RE: https://mstdn.social/@rysiek/116226720041425679

Louder for people at the back:

If ‘AI’ gives you a 20% productivity increase, in an economic system that rewards growth at the expense of everything else, the rational thing for any company to do is use that productivity increase to expand into new markets. This may involve some redundancies because you need different skills for the new opportunities but they will be matched by increased hiring in the other areas. If you and your competitors both see a 20% increase in productivity and you use it to make people redundant and they use it to ship more products in more areas, then they will grow at your expense. Their products will be better than yours and you will lose market share.

If you are claiming that you have redundancies because ‘AI’ is increasing productivity, then one of the following is true:

  • Your leadership team does not understand market economics (in which case, investors should worry that the board has not replaced obviously incompetent leadership).
  • You are an unchallengeable monopoly and have already filled all adjacent markets and have literally no possibility of growth (in which case, investors should take note and set their price predictions based on today’s revenue, with no expectation of future growth, which would wipe out over 80% of Meta’s market cap).
  • You are lying about productivity gains (in which case, investors should worry about what else you’re lying about and should start prodding the SEC to investigate).

@david_chisnall
Fourth bullet: you don't give a trump about who will buy your product or service.

Does any #nazitech company works on autonomous agentic buyer now? If so whose money this shopping ai agent is meant to spent? Purchasing power of the #protein buyer population diminishes with each wave of layoffs.

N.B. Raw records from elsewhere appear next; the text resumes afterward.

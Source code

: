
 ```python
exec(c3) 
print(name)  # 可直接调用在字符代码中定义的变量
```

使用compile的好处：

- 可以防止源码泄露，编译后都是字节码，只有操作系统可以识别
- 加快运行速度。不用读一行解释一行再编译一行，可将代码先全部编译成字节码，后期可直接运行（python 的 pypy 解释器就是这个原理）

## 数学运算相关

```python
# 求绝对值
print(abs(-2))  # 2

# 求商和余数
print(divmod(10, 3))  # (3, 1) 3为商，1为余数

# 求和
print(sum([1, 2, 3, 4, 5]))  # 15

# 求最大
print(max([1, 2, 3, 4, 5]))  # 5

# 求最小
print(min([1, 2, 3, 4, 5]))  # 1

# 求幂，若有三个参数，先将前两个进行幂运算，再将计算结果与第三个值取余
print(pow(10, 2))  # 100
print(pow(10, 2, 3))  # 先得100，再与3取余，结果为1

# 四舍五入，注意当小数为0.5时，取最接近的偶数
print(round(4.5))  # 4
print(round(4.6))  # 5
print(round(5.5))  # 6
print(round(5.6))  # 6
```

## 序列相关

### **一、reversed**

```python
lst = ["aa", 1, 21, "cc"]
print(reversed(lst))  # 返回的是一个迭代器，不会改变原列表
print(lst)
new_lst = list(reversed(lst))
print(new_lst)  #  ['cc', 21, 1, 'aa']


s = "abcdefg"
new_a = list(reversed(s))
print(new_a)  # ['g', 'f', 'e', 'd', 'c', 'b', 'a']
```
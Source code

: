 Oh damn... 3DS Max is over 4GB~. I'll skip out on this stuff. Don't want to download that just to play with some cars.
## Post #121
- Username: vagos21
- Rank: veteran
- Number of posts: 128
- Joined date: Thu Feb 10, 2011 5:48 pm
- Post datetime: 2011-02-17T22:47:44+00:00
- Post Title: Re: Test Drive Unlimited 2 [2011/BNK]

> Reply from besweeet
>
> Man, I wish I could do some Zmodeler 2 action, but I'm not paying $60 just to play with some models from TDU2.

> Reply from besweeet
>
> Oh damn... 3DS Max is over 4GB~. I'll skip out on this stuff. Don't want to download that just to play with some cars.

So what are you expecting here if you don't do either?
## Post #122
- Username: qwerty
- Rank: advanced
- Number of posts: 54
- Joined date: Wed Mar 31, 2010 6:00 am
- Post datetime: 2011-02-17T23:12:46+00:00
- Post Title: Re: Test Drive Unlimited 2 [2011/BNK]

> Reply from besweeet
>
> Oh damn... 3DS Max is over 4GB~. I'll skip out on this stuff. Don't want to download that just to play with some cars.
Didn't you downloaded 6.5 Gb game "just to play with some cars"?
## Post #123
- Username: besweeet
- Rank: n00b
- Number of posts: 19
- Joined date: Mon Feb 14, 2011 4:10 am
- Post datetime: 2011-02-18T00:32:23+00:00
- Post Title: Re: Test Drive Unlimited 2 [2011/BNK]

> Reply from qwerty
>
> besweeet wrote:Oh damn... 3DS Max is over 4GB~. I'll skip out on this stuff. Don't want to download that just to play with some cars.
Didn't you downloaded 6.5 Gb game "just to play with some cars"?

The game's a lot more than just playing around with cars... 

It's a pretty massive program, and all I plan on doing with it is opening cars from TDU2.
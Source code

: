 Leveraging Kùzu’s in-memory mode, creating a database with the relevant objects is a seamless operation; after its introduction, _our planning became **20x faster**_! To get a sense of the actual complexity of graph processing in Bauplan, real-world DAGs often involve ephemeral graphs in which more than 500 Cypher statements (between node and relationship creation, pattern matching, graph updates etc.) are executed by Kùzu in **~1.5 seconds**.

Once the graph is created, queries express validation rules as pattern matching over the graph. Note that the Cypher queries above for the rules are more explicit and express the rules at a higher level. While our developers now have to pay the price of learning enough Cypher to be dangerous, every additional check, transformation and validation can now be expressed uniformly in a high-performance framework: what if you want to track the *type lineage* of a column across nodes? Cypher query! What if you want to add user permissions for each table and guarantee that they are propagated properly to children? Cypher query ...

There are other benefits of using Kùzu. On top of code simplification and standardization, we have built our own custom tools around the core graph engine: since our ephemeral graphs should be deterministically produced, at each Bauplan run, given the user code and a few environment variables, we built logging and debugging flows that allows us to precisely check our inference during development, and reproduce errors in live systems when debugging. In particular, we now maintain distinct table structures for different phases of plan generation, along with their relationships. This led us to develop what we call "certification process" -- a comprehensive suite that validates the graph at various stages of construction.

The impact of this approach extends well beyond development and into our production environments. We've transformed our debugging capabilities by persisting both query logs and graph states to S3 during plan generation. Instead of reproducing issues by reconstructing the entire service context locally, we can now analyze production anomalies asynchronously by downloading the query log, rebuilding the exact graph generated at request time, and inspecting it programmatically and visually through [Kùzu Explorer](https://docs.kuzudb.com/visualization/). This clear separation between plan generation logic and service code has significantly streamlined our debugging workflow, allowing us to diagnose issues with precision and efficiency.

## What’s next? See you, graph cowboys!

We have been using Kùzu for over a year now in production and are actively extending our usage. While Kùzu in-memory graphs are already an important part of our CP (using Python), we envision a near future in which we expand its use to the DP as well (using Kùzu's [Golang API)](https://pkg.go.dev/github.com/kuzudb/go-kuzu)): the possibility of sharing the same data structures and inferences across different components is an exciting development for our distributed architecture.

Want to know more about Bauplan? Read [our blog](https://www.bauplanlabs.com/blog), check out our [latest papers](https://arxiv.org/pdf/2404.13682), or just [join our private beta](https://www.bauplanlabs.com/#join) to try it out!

@ohir @david_chisnall a fifth would be that you have a cozy relationship with your "competitors", you don't attack their part of the market and they don't attack yours.

@ghouston @ohir

That works in the short term, but only in markets where the barriers to entry are really high. For anything else, it means companies that you don’t think of as competitors (including startups) are now able to start nibbling at the edges.

@david_chisnall @ghouston
No one can compete now, as wannabe competitors were killed by succesful attack on the basic resources: Ram and Flash. Furure supply is now dependent of the core oligopoly will as they bought "options" on its production. Both goals of this operation are achived now. General population will be moved to thin clients, competitors cant start as they are stripped of ability to build infrastructure.